Feb. 26, 2020

Helping startups develop with good governance: Ventures paired with seasoned advisers to speed success

Haskayne Executive Education develops first program of its kind in Canada
Michael Robinson
Michael Robinson is one of the faculty delivering the Enhancing Private Equity Governance program. Adrian Shellard, for the Haskayne School of Business

All startups originate with a good idea, but it is good governance that ensures an idea develops into a thriving venture. A new program, Enhancing Private Equity Governance, developed at the Haskayne School of Business provides a platform for entrepreneurs to connect with seasoned leaders to help speed the development of their idea into a sustainable business.

“Entrepreneurs often know their product or technology well, but not necessarily the business landscape,” says Dr. Michael Robinson, PhD, a professor at the Haskayne School of Business and the educational driver of this program (pictured above). “This can open them up to mistakes with legal or intellectual property issues which can be fatal to their business.

Education and coupling these entrepreneurs with experienced leaders can ensure the venture gets off to a good start.

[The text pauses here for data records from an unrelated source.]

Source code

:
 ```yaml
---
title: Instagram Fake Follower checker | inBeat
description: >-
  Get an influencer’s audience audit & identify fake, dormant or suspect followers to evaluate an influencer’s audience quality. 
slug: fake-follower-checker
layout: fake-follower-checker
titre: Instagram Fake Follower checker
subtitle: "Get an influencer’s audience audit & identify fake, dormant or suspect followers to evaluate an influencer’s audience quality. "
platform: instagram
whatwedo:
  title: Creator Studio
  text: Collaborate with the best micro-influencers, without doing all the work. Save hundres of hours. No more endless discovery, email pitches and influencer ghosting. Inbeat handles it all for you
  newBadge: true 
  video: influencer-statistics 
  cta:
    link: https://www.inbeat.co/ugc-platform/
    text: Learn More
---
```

Western Canada has an active innovation ecosystem with Vancouver as a hotbed for startups, venture development gaining in other cities, and Calgary marked as an exciting source for both leadership experience and capital. The National Angel Capital Organization (NACO) just recently announced a western regional headquarters to be located in Calgary to help drive the growth in Western Canada.

What is truly unique about the program, the first of its kind in Canada, is that both ventures and directors apply, and if they are a fit they will embark on the education modules, eventually being paired together to develop a governance road map for the venture. Delivered online with some in-person learning, venture leaders will learn about the governance requirements and responsibilities for angel investors and venture capitalists. Senior business leaders will learn about the best practices that are distinct to early-stage companies.

“For directors, this is an opportunity to play a significant role in developing the next generation of technology firms in Western Canada,” says Robinson. “As a seasoned leader, they can bring their expertise and judgment to the table while connecting with CEOs in exciting new startups.”

The program builds on Robinson’s graduate teaching, extensive experience in the venture capital space, and insights gained from the Creative Destruction Lab-Rockies program at the Haskayne School of Business.

“We believe that we are going to make a significant difference in the entrepreneurial ecosystem with this initiative,” says Robinson.

Applications for startups close Feb. 28 and for advisers March 20.